Come tutti sanno le note musicali sono sette: DO RE MI FA SOL LA SI, in più ci sono i mezzi toni dati da Diesis e Bemolle e via con la musica. Questa era la regola, ma da ora non è più cosi. Tutte bugie da quando lunedì sera ho assistito al concerto vocale dei “The King’s Singers”. Lì ho capito che per i comuni mortali le note sono solo quelle che già vi ho detto, ma sicuramente ce ne sono altre 7.777 (e anche più!) adoperate ed elaborate segretamente da chi, come questo straordinario sestetto vocale inglese, non solo “fa” musica, ma proprio è la musica stessa fatta persona.
Veramente incredibili queste voci maschili che sanno fondersi e creare un’armonia unica, con una gamma incredibile di suoni, a cui danno delle sfumature che fanno veramente pensare che ci siano altre note ancora mai prodotte.
La loro voce crea tutto: parole, musica, sottofondo a ritmo pop-jazz o atmosfera celestiale-eclesiastica. Immensi! L’atmosfera del teatro era all’inizio del concerto quasi surreale perché, nonostante il pienone di pubblico che riempiva anche i loggioni, non si sentiva fiatare, non volava nemmeno mezza mosca, tutti lì catturati e tesi a non perdersi neanche un sibilo dei bravissimi Sudditi di sua Maestà. Raffinata dolcezza e precisione nei brani classici del repertorio dell’antica musica rinascimentale.

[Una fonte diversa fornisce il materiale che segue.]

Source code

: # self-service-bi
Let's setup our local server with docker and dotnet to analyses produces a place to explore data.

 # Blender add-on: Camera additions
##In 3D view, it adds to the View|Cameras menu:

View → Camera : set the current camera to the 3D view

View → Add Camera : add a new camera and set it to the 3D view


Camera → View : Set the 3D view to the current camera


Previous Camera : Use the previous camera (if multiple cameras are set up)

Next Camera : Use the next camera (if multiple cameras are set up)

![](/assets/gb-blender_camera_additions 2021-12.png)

Brio, note vivaci e forti da una allegra interpretazione nei pezzi estratti dal mondo dell’Operetta dei primi ‘900. Per finire la bella sorpresa di rendere i brani pop e rock degli autori moderni come Beatles, ricchi di tutte le sfumature possibili (percussioni comprese) usando solo e unicamente le loro superbe abilità.
Mentre entravano, pensavo: “Ma allora a che serve tutto un’orchestra se poi la musica pura è questa, tutta con le corde vocali?” Insomma due ore di vero spettacolo, volare via, senza far pesare il tempo: “La musica che dà vero spettacolo”.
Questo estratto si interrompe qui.